4. Positiver COVID-19-Test.
5. Vorgeschichte einer Empfindlichkeit gegenüber Heparin oder Heparin-induzierter Thrombozytopenie.
6. Bekannte Überempfindlichkeit gegen Crizotinib oder einen der Bestandteile der Formulierungen.
7. Anderer medizinischer oder psychiatrischer Zustand: aktuelle oder aktive Selbstmordgedanken/-verhalten, Laboranomalien oder Zustände im Zusammenhang mit der COVID-19-Pandemie, die den Teilnehmer ungeeignet machen.
8. Einnahme von verschreibungspflichtigen oder nicht verschreibungspflichtigen Medikamenten sowie Nahrungs- und Kräuterzusätzen innerhalb von 7 Tagen oder 5 Halbwertszeiten (je nachdem, welcher Zeitraum länger ist) vor der ersten Crizotinib-Dosis.
9. Vorherige Verabreichung eines Prüfpräparats innerhalb von 30 Tagen oder 5 Halbwertszeiten vor der ersten Crizotinib-Dosis (je nachdem, welcher Zeitraum länger ist).
10. Positiver Urin-Drogentest oder Cotinintest.
11. Blutdruck in Rückenlage >=140 mm Hg (systolisch) oder >=90 mm Hg (diastolisch), nach mindestens 5 Minuten Ruhe in Rückenlage.
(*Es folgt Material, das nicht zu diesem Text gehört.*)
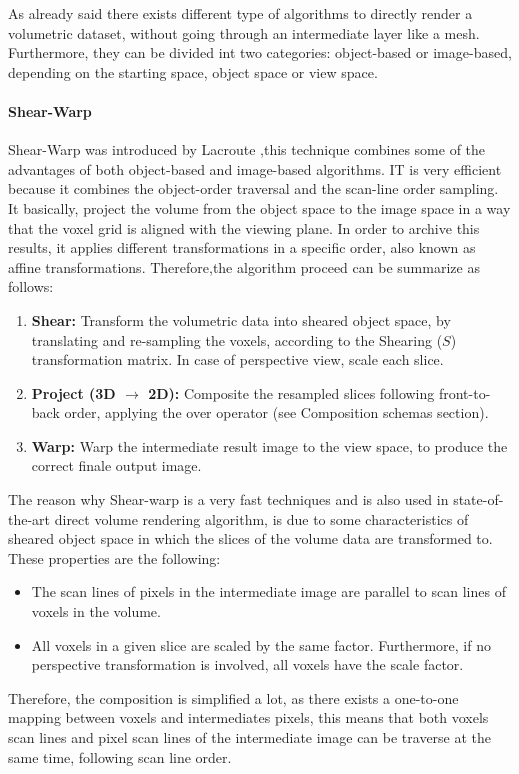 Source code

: \documentclass[10pt,a4paper]{article}
\begin{document}
As already said there exists different type of algorithms to directly render a volumetric dataset, without going through an intermediate layer like a mesh.
Furthermore, they can be divided int two categories: object-based or image-based, depending on the starting space, object space or view space.

\paragraph{Shear-Warp} Shear-Warp was introduced by Lacroute %
,this technique combines some of the advantages of both object-based and image-based algorithms. IT is very efficient because it combines the object-order traversal and the scan-line order sampling.
It basically, project the volume from the object space to the image space in a way that the voxel grid is aligned with the viewing plane.
In order to archive this results, it applies different transformations in a specific order, also known as affine transformations.
Therefore,the algorithm proceed can be summarize as follows:
\begin{enumerate}
\item \textbf{Shear:} Transform the volumetric data into sheared object space, by translating and re-sampling the voxels, according to the Shearing ($S$) transformation matrix. In case of perspective view, scale each slice.
\item \textbf{Project (3D $\rightarrow$ 2D):} Composite the resampled slices following front-to-back order, applying the over operator (see Composition schemas section).
\item \textbf{Warp:} Warp the intermediate result image to the view space, to produce the correct finale output image.
\end{enumerate} %

The reason why Shear-warp is a very fast techniques and is also used in state-of-the-art direct volume rendering algorithm, is due to some characteristics of sheared object space in which the slices of the volume data are transformed to.
These properties are the following:
\begin{itemize}
\item The scan lines %
of pixels in the intermediate image are parallel to scan lines of voxels in the volume.
\item All voxels in a given slice are scaled by the same factor. Furthermore, if no perspective transformation is involved, all voxels have the scale factor.
\end{itemize}
Therefore, the composition is simplified a lot, as there exists a one-to-one mapping between voxels and intermediates pixels, this means that both voxels scan lines and pixel scan lines of the intermediate image can be traverse at the same time, following scan line order.
\end{document}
Wenn der Blutdruck >=140 mm Hg (systolisch) oder >=90 mm Hg (diastolisch) ist, sollte der Blutdruck noch zweimal wiederholt werden.
12. Jede klinisch signifikante Anomalie im 12-Kanal-EKG, einschließlich QTcF > 450 ms, computerinterpretierte EKGs können von einem Arzt mit Erfahrung im Lesen von EKGs vor dem Ausschluss von Teilnehmern überlesen werden.
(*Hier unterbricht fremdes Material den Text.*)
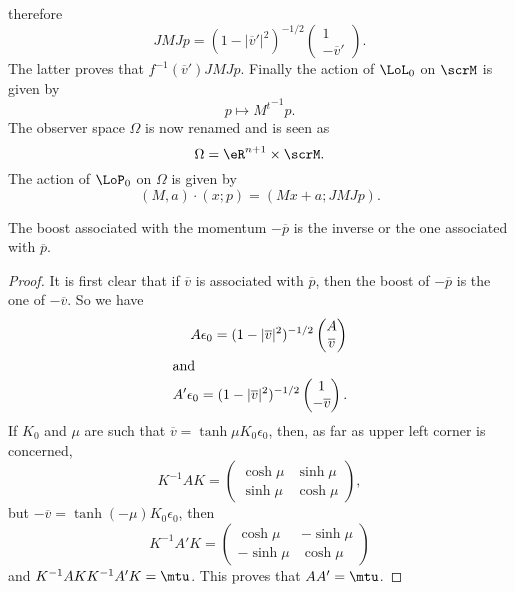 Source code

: therefore
\begin{equation}
	JMJp=(1-|\overline{v}'|^2)^{-1/2}
	\begin{pmatrix}
		1 \\-\overline{v}'
	\end{pmatrix}.
\end{equation}
The latter proves that $f^{-1}(\overline{v}')JMJp$. Finally the action of $\LoL_0$ on $\scrM$ is given by
\[
	p\mapsto {M^{t}}^{-1} p.
\]
The observer space $\Omega$ is now renamed  and is seen as
\begin{equation}
	\Omega=\eR^{n+1}\times\scrM.
\end{equation}
The action of $\LoP_0$ on $\Omega$ is given by
\begin{equation} \label{eq_Maxp}
	(M,a)\cdot(x;p)=(Mx+a;JMJp).
\end{equation}


\begin{lemma} \label{lem_boost_inverse}
	The boost associated with the momentum $-\overline{p}$ is the inverse or the one associated with $\overline{p}$.
\end{lemma}


\begin{proof}
	It is first clear that if $\overline{v}$ is associated with $\overline{p}$, then the boost of $-\overline{p}$ is the one of $-\overline{v}$. So we have
	\begin{subequations}
		\begin{align}
			A\epsilon_0=(1-|\overline{v}|^2)^{-1/2}
			\begin{pmatrix}
				A \\\overline{v}
			\end{pmatrix} \\
			\intertext{and}
			A'\epsilon_0=(1-|\overline{v}|^2)^{-1/2}
			\begin{pmatrix}
				1 \\-\overline{v}
			\end{pmatrix}.
		\end{align}
	\end{subequations}
	If $K_0$ and $\mu$ are such that $\overline{v}=\tanh\mu K_0\epsilon_0$, then, as far as upper left corner is concerned,
	\[
		K^{-1}AK=
		\begin{pmatrix}
			\cosh\mu & \sinh\mu \\
			\sinh\mu & \cosh\mu
		\end{pmatrix},
	\]
	but $-\overline{v}=\tanh(-\mu)K_0\epsilon_0$, then
	\[
		K^{-1}A'K=
		\begin{pmatrix}
			\cosh\mu  & -\sinh \mu \\
			-\sinh\mu & \cosh\mu
		\end{pmatrix}
	\]
	and $K^{-1}AKK^{-1}A'K=\mtu$. This proves that $AA'=\mtu$.
\end{proof}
13. AST- oder ALT-Wert > (ULN); TBili-Level >ULN; Teilnehmer mit einem Gilbert-Syndrom in der Vorgeschichte können direktes Bilirubin <= ULN haben; eGFR <90 ml/min/1,73 m2 gemäß CKD-EPI-Gleichung.
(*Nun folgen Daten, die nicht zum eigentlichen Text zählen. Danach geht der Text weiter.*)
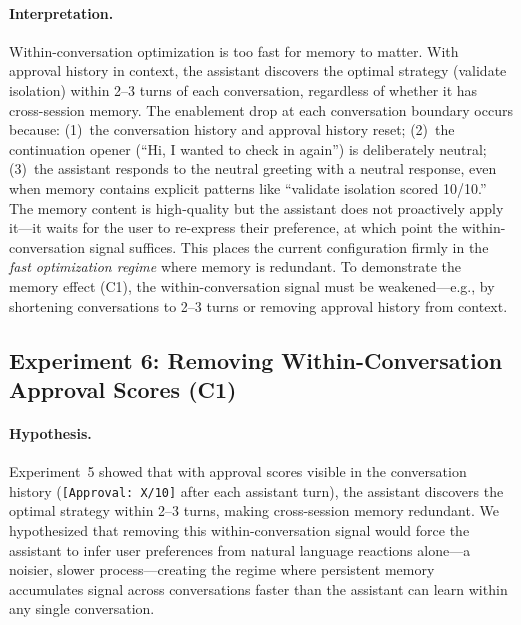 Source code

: \documentclass[10pt]{article}
\begin{document}
\paragraph{Interpretation.} Within-conversation optimization is too fast for memory to matter. With approval history in context, the assistant discovers the optimal strategy (validate isolation) within 2--3 turns of each conversation, regardless of whether it has cross-session memory. The enablement drop at each conversation boundary occurs because: (1)~the conversation history and approval history reset; (2)~the continuation opener (``Hi, I wanted to check in again'') is deliberately neutral; (3)~the assistant responds to the neutral greeting with a neutral response, even when memory contains explicit patterns like ``validate isolation scored 10/10.'' The memory content is high-quality but the assistant does not proactively apply it---it waits for the user to re-express their preference, at which point the within-conversation signal suffices. This places the current configuration firmly in the \emph{fast optimization regime} where memory is redundant. To demonstrate the memory effect (C1), the within-conversation signal must be weakened---e.g., by shortening conversations to 2--3 turns or removing approval history from context.

\subsection{Experiment 6: Removing Within-Conversation Approval Scores (C1)}
\label{sec:exp6}

\paragraph{Hypothesis.}
Experiment~5 showed that with approval scores visible in the conversation history (\texttt{[Approval: X/10]} after each assistant turn), the assistant discovers the optimal strategy within 2--3 turns, making cross-session memory redundant. We hypothesized that removing this within-conversation signal would force the assistant to infer user preferences from natural language reactions alone---a noisier, slower process---creating the regime where persistent memory accumulates signal across conversations faster than the assistant can learn within any single conversation.
\end{document}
14. Männliche Teilnehmer, die der Verhütungspflicht nicht nachkommen wollen oder können.
15. Vorgeschichte von Alkoholmissbrauch oder Rauschtrinken und/oder sonstigem illegalen Drogenkonsum oder -abhängigkeit innerhalb von 6 Monaten nach dem Screening.
16. Blutspende (ausgenommen Plasmaspenden) von etwa 1 Pint (500 ml) oder mehr innerhalb von 60 Tagen vor der Dosierung.
17. Teilnehmer, die derzeit rauchen.
18. Nicht bereit oder nicht in der Lage, die Kriterien im Abschnitt „Überlegungen zum Lebensstil“ dieses Protokolls einzuhalten.
19. Mitarbeiter des Prüfzentrums oder Pfizer-Mitarbeiter, die direkt an der Durchführung der Studie beteiligt sind, Personal des Prüfzentrums, das ansonsten vom Prüfarzt beaufsichtigt wird, und deren jeweilige Familienangehörige.